Engaging with analysis

Sounds great, right? In a transparent way, non-academics are now involved in everything: choosing which studies are the most important, deciding the focus, choosing the methods and collecting and contributing to the data.

 

But then what? There seems to be a step missing there, what about the analysis?

 

It could be argued that this is the most critical part of the whole process, where researchers summarise, piece together and extrapolate answers from the large mass of data that was collectively gathered. But far too often, this process is a 'black-box' conducted by the researchers themselves, with little if any input from the research participants. It can be a mystery to outsiders, how did researchers come to the particular findings and conclusions from all the different issues that the research revealed?

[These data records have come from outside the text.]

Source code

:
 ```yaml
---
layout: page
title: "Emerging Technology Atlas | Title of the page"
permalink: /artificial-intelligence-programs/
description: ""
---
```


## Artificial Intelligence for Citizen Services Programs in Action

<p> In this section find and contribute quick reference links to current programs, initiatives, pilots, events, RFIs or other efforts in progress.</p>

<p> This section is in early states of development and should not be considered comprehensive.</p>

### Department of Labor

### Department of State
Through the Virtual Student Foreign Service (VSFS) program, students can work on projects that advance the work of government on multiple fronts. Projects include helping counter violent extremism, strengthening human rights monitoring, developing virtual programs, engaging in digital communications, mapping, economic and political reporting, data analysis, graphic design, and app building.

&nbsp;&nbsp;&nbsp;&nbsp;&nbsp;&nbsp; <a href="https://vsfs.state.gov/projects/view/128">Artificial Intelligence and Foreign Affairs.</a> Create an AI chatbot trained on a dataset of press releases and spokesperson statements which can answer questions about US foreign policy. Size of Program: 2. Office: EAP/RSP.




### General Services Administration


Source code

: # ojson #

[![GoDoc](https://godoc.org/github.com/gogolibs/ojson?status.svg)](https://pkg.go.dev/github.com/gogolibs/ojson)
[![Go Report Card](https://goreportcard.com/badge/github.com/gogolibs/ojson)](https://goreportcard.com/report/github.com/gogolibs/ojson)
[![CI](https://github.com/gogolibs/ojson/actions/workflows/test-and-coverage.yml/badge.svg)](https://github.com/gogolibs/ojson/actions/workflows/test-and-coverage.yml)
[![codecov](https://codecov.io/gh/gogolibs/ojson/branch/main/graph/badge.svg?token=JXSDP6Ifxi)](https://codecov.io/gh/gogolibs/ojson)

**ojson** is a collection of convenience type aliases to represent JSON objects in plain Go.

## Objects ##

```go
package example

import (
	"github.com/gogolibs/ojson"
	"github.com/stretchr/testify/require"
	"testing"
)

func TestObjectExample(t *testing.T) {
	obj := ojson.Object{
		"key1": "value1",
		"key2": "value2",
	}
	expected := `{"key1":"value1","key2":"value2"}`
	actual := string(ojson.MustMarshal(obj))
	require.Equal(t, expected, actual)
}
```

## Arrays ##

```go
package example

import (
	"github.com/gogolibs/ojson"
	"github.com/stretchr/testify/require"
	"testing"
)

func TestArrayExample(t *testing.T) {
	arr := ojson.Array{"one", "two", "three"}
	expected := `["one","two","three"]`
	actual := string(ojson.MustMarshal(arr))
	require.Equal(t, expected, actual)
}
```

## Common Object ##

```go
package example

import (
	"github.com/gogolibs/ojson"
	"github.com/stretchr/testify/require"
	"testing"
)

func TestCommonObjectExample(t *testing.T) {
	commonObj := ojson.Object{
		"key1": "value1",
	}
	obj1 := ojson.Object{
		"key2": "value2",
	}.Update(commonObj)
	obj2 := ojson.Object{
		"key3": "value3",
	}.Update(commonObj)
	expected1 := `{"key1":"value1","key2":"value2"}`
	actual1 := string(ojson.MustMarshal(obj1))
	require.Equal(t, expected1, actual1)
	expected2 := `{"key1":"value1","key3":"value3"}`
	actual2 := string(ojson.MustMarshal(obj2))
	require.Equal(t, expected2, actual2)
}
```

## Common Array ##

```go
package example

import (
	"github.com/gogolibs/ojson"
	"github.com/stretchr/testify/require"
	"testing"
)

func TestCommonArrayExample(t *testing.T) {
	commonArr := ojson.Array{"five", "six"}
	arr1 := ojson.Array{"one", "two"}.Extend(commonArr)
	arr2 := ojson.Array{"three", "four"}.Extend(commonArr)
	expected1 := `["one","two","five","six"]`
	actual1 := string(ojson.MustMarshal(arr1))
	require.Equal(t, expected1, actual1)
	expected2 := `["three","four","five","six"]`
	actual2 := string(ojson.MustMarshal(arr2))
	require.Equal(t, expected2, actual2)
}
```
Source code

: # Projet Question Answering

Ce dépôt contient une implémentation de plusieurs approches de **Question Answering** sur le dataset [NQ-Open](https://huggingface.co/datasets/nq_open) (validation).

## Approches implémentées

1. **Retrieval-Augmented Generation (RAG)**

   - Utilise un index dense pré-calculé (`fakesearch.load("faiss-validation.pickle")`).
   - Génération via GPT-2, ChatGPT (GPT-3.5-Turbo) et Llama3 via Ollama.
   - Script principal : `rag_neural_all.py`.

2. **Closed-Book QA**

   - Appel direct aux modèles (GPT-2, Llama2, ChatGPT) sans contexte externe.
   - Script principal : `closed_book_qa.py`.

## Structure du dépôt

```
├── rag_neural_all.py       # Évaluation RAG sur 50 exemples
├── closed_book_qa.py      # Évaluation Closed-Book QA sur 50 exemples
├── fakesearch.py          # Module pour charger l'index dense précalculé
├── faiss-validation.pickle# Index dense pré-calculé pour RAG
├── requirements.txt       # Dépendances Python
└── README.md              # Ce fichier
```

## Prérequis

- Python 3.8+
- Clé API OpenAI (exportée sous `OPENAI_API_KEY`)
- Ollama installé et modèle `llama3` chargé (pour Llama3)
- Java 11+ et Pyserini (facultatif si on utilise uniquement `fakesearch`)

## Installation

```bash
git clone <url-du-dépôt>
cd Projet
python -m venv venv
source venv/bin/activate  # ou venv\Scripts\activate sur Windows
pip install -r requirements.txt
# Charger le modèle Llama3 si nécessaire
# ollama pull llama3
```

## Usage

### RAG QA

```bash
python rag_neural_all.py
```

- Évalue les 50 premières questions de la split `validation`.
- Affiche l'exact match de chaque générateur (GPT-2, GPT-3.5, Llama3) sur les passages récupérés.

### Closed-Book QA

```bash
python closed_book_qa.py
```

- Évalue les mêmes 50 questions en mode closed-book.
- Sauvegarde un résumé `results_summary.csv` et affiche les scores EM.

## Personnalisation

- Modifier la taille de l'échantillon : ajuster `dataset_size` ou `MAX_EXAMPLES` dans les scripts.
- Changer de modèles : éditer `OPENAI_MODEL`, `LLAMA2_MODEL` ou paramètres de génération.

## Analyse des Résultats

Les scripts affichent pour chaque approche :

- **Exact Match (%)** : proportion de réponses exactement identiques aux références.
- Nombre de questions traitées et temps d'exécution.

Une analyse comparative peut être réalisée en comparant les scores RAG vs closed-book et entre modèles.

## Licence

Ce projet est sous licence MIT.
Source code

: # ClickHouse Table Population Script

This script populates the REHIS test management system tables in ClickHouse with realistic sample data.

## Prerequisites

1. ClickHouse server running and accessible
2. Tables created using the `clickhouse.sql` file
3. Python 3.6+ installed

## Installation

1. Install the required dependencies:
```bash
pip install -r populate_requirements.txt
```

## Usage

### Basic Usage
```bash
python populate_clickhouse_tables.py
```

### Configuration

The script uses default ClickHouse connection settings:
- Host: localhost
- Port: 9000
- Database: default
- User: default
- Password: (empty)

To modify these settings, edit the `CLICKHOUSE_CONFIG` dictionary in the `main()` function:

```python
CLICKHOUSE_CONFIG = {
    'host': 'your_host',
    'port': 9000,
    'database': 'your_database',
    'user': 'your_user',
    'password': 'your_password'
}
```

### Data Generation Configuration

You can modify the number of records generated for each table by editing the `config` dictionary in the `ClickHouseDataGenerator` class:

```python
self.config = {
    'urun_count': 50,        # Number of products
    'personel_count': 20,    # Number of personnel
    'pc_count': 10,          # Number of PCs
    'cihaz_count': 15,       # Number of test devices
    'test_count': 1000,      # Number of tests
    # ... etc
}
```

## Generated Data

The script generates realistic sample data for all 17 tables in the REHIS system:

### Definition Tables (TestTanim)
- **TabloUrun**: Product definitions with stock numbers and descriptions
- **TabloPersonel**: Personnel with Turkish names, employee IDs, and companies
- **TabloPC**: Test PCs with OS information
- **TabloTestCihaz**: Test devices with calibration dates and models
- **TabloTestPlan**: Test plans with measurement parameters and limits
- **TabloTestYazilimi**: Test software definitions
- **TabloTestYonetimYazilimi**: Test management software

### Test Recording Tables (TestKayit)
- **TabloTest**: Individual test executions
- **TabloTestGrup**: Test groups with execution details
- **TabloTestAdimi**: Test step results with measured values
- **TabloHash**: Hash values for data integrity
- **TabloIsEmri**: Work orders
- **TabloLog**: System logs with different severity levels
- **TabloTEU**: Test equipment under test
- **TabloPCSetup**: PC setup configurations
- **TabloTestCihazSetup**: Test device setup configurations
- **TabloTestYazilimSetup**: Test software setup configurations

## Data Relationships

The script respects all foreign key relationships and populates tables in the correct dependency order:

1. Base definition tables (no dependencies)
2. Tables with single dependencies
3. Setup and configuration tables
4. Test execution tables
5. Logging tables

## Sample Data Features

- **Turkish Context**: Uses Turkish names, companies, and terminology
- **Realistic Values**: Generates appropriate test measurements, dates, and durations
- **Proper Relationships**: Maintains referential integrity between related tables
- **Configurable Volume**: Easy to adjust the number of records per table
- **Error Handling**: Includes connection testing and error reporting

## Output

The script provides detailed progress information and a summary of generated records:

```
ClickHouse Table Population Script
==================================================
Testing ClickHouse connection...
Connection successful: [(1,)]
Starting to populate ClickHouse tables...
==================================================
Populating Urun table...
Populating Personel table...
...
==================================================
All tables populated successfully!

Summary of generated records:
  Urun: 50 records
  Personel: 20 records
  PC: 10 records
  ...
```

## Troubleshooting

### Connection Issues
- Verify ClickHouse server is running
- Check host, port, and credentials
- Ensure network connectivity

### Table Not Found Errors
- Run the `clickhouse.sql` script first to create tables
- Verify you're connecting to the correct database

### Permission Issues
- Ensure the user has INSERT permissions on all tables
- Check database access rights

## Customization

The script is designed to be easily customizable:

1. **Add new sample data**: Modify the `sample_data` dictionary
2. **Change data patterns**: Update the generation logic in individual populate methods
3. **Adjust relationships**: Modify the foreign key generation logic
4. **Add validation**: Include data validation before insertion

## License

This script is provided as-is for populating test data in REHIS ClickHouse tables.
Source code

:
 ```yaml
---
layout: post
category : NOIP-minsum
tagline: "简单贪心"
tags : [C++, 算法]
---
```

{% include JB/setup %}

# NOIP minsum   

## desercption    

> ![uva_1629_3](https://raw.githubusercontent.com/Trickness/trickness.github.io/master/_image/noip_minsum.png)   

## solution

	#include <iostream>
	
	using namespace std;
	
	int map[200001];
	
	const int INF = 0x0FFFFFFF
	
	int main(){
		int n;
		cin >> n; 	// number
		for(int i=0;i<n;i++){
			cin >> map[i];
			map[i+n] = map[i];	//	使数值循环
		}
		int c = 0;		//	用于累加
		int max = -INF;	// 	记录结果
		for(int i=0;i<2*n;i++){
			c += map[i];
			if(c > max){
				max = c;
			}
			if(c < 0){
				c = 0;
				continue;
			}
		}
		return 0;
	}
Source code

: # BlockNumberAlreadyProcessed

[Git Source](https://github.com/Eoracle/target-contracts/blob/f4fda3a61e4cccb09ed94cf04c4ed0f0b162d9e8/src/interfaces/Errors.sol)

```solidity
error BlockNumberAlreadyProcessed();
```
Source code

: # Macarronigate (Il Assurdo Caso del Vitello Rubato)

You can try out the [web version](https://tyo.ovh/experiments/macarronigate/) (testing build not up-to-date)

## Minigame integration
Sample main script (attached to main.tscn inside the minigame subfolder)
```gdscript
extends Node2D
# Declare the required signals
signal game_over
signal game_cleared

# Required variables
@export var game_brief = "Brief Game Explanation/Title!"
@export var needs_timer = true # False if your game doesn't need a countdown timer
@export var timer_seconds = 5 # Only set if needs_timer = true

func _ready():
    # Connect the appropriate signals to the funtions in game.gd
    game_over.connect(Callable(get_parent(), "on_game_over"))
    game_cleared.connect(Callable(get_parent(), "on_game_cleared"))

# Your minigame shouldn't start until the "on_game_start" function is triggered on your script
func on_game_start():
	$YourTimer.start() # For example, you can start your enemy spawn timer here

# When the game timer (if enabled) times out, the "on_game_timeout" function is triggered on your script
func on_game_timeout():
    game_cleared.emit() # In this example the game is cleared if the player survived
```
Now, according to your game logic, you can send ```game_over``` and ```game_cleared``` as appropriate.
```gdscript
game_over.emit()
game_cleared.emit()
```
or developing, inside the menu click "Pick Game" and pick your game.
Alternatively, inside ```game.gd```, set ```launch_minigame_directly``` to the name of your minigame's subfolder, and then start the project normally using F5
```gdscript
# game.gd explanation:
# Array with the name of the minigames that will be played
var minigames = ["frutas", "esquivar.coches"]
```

What was discarded? Why was the data interpreted in this way?

 

This process is usually glossed over even in journal articles and final reports, and explaining the process to participants is difficult. Often this is a technical limitation: if you are conducting a muli-factor longitudinal study, the calculation of the statistical analysis is usually beyond all but the most mathematically minded academics, let alone the average Jo.

 

Yet this is also a problem in qualitative research, where participatory methods are often used. Between grounded theory, framework analysis and emergent coding, the approach is complicated and contested even within academia. Furthermore, qualitative analysis is a very lengthy process, with researchers reading and re-reading hundreds or thousands of pages of text: a prospect unappealing to often unpaid research participants.

 

Finally, the existing technical solutions don't seem to help. Software like Nvivo, often used for this type of analysis, is daunting for many researchers without training, and encouraging people from outside the field to try and use it, with all the training and licensing implications of this, makes for an effective brick wall. There are ways to make analysis engaging for everyone, but many research projects don't attempt participation at the analysis stage.

 

Intuitive software to the rescue?

By making qualitative analysis visual and engaging, Quirkos hopes to make participatory analysis a bit more feasible. Users don't require lengthy training, and everyone can have a go. They can make their own topics, analyse their own transcripts (or other people's), and individuals in a large community group can go away and do as little or as much as they like, and the results can be combined, with the team knowing who did what (if desired).

 

It can also become a dynamic group exercise, where with a tablet, large touch surface or projector, everyone can be 'hands on' at once. Rather than doing analysis on flip-charts that someone has to take away and process after the event, the real coding and analysis is done live, on the fly. Everyone can see how the analysis is building, and how the findings are emerging as the bubbles grow. Finally, when it comes to share the findings, rather than long spreadsheets of results, you get a picture – the bubbles tell the story and the issues.

 

Quirkos offers a way to practically and affordably facilitate proper end-to-end participatory research, and finally close the loop to make participation part of every stage in the research process.